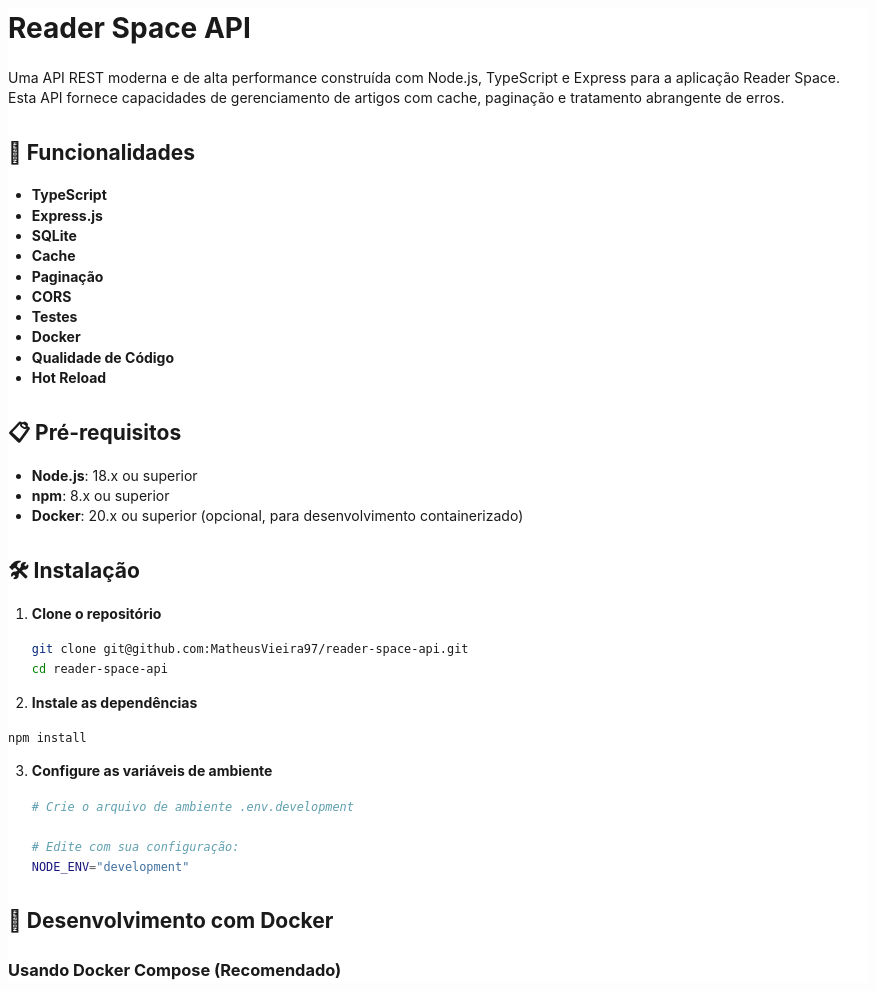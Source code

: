# Reader Space API

Uma API REST moderna e de alta performance construída com Node.js, TypeScript e Express para a aplicação Reader Space. Esta API fornece capacidades de gerenciamento de artigos com cache, paginação e tratamento abrangente de erros.

## 🚀 Funcionalidades

- **TypeScript**
- **Express.js**
- **SQLite**
- **Cache**
- **Paginação**
- **CORS**
- **Testes**
- **Docker**
- **Qualidade de Código**
- **Hot Reload**

## 📋 Pré-requisitos

- **Node.js**: 18.x ou superior
- **npm**: 8.x ou superior
- **Docker**: 20.x ou superior (opcional, para desenvolvimento containerizado)

## 🛠️ Instalação

1. **Clone o repositório**

   ```bash
   git clone git@github.com:MatheusVieira97/reader-space-api.git
   cd reader-space-api
   ```

2. **Instale as dependências**

```bash
npm install
```

3. **Configure as variáveis de ambiente**

   ```bash
   # Crie o arquivo de ambiente .env.development

   # Edite com sua configuração:
   NODE_ENV="development"
   ```

## 🐳 Desenvolvimento com Docker

### Usando Docker Compose (Recomendado)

* REQUIREMENT: Retype the entries above word for word, minus any images.

* ANSWER TO THIS EXERCISE:
Source code

:# Reader Space API

Uma API REST moderna e de alta performance construída com Node.js, TypeScript e Express para a aplicação Reader Space. Esta API fornece capacidades de gerenciamento de artigos com cache, paginação e tratamento abrangente de erros.

## 🚀 Funcionalidades

- **TypeScript**
- **Express.js**
- **SQLite**
- **Cache**
- **Paginação**
- **CORS**
- **Testes**
- **Docker**
- **Qualidade de Código**
- **Hot Reload**

## 📋 Pré-requisitos

- **Node.js**: 18.x ou superior
- **npm**: 8.x ou superior
- **Docker**: 20.x ou superior (opcional, para desenvolvimento containerizado)

## 🛠️ Instalação

1. **Clone o repositório**

   ```bash
   git clone git@github.com:MatheusVieira97/reader-space-api.git
   cd reader-space-api
   ```

2. **Instale as dependências**

```bash
npm install
```

3. **Configure as variáveis de ambiente**

   ```bash
   # Crie o arquivo de ambiente .env.development

   # Edite com sua configuração:
   NODE_ENV="development"
   ```

## 🐳 Desenvolvimento com Docker

### Usando Docker Compose (Recomendado)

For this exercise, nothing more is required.